Following the Democratic Party's victory in the 1964 Maine legislative elections, Scribner announced his candidacy for Maine State Auditor. At the Democratic legislative caucus, Scribner led on the first ballot 45–44–10, but fell behind former Lewiston city auditor Armand G. Sansoucy 49–48–2 on the second ballot. Sansoucy won the nomination on the third ballot, 50 to 49, after the third candidate, Earl Baldwin, withdrew. Scribner instead became the assistant legislative finance officer.

Scribner served treasurer of the Portland Democratic city committee and was treasurer of Kenneth M. Curtis's gubernatorial campaign in the 1966 election. He was a member of the 103rd Legislature (1967–68) and served on the appropriations committee.

Scribner resigned from the House in February 1968 to become deputy commissioner of the state finance department. In March 1969, he was appointed acting Commissioner of Indian Affairs after Edward C. Hinckley resigned due to the agency's financial issues. Scribner returned to finance department that December after Dexter town manager James H. Murphy was chosen as Hinckley's successor. In 1971, Scribner was appointed state controller by commissioner of finance and administration Maurice F. Williams. In 1972, he became state budget officer after Roland M. Berry was fired by Williams. He remained this role until February 23, 1973, when he left the department for personal reasons.

Two months after his resignation, Scribner was hired as a special assistant to the Republican-led legislative appropriations committee.

In 1975, Scribner was the Democratic nominee for Maine State Treasurer. He defeated Republican incumbent Norman Ferguson 110 votes to 69. In 1977, the Scribner was replaced as the Democratic nominee for state treasurer by Leighton Cooney. Cooney was far less qualified for the position and it was reported by the Bangor Daily News that he received the job as compensation for running against popular 2nd congressional district incumbent William Cohen. Scribner was instead nominated for state auditor.
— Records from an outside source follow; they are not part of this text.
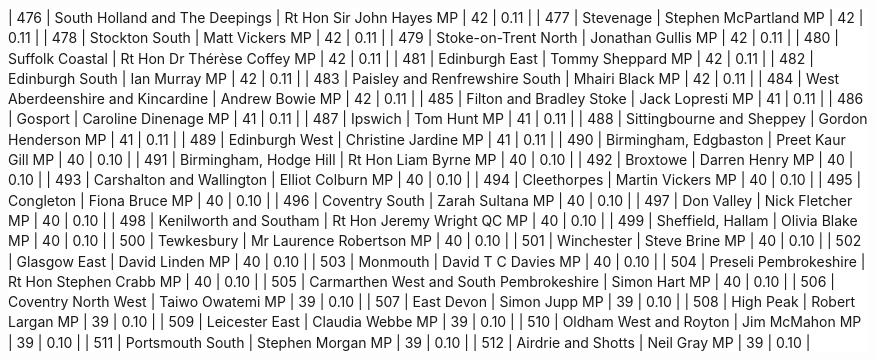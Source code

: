 | 476 | South Holland and The Deepings | Rt Hon Sir John Hayes MP | 42 | 0.11 |
| 477 | Stevenage | Stephen McPartland MP | 42 | 0.11 |
| 478 | Stockton South | Matt Vickers MP | 42 | 0.11 |
| 479 | Stoke-on-Trent North | Jonathan Gullis MP | 42 | 0.11 |
| 480 | Suffolk Coastal | Rt Hon Dr Thérèse Coffey MP | 42 | 0.11 |
| 481 | Edinburgh East | Tommy Sheppard MP | 42 | 0.11 |
| 482 | Edinburgh South | Ian Murray MP | 42 | 0.11 |
| 483 | Paisley and Renfrewshire South | Mhairi Black MP | 42 | 0.11 |
| 484 | West Aberdeenshire and Kincardine | Andrew Bowie MP | 42 | 0.11 |
| 485 | Filton and Bradley Stoke | Jack Lopresti MP | 41 | 0.11 |
| 486 | Gosport | Caroline Dinenage MP | 41 | 0.11 |
| 487 | Ipswich | Tom Hunt MP | 41 | 0.11 |
| 488 | Sittingbourne and Sheppey | Gordon Henderson MP | 41 | 0.11 |
| 489 | Edinburgh West | Christine Jardine MP | 41 | 0.11 |
| 490 | Birmingham, Edgbaston | Preet Kaur Gill MP | 40 | 0.10 |
| 491 | Birmingham, Hodge Hill | Rt Hon Liam Byrne MP | 40 | 0.10 |
| 492 | Broxtowe | Darren Henry MP | 40 | 0.10 |
| 493 | Carshalton and Wallington | Elliot Colburn MP | 40 | 0.10 |
| 494 | Cleethorpes | Martin Vickers MP | 40 | 0.10 |
| 495 | Congleton | Fiona Bruce MP | 40 | 0.10 |
| 496 | Coventry South | Zarah Sultana MP | 40 | 0.10 |
| 497 | Don Valley | Nick Fletcher MP | 40 | 0.10 |
| 498 | Kenilworth and Southam | Rt Hon Jeremy Wright QC MP | 40 | 0.10 |
| 499 | Sheffield, Hallam | Olivia Blake MP | 40 | 0.10 |
| 500 | Tewkesbury | Mr Laurence Robertson MP | 40 | 0.10 |
| 501 | Winchester | Steve Brine MP | 40 | 0.10 |
| 502 | Glasgow East | David Linden MP | 40 | 0.10 |
| 503 | Monmouth | David T C Davies MP | 40 | 0.10 |
| 504 | Preseli Pembrokeshire | Rt Hon Stephen Crabb MP | 40 | 0.10 |
| 505 | Carmarthen West and South Pembrokeshire | Simon Hart MP | 40 | 0.10 |
| 506 | Coventry North West | Taiwo Owatemi MP | 39 | 0.10 |
| 507 | East Devon | Simon Jupp MP | 39 | 0.10 |
| 508 | High Peak | Robert Largan MP | 39 | 0.10 |
| 509 | Leicester East | Claudia Webbe MP | 39 | 0.10 |
| 510 | Oldham West and Royton | Jim McMahon MP | 39 | 0.10 |
| 511 | Portsmouth South | Stephen Morgan MP | 39 | 0.10 |
| 512 | Airdrie and Shotts | Neil Gray MP | 39 | 0.10 |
On May 25, 1977, Scribner announced he would be resigning as state auditor effective June 10 to become deputy director of the United States Department of the Treasury's Office of Revenue Sharing. In this role, he managed a 150-person department and helped distribute $6 million a year in revenue sharing funds to 39,000 American city and towns.

Scribner was a member of Governor-elect Joseph E. Brennan's transition team and was chosen to serve as his commissioner of finance and administration. The department was spilt in two in 1986 and Scribner was chosen to serve as commissioner of the new department of finance. He remained in this role until the end of Brennan's time in office and led administration's transition team.

In 1986, Scribner was elected state auditor by the Democratic-majority legislature. His appointment was challenged by House Republican leader Thomas Murphy, who believed there could be a conflict of interest if Scribner had to audit his past work as budget commissioner. Scribner was a vocal-opponent of Elizabeth Noyce's statewide referendum that imposed term-limits on legislators and constitutional officers. He called it "one of the worst laws that was ever enacted" because "there's really no substitute for experience whether you're doing brain surgery or legislation". Voters approved the referendum by 67.5%. He left office when term limits went into effect in 1997.

==Later life==
Scribner was an amateur radio enthusist. He oversaw ham radio operations for the Maine Emergency Management Agency and helped Governor John Baldacci acquire his amateur radio license. He died on January 22, 2023 at his home in Randolph, Maine.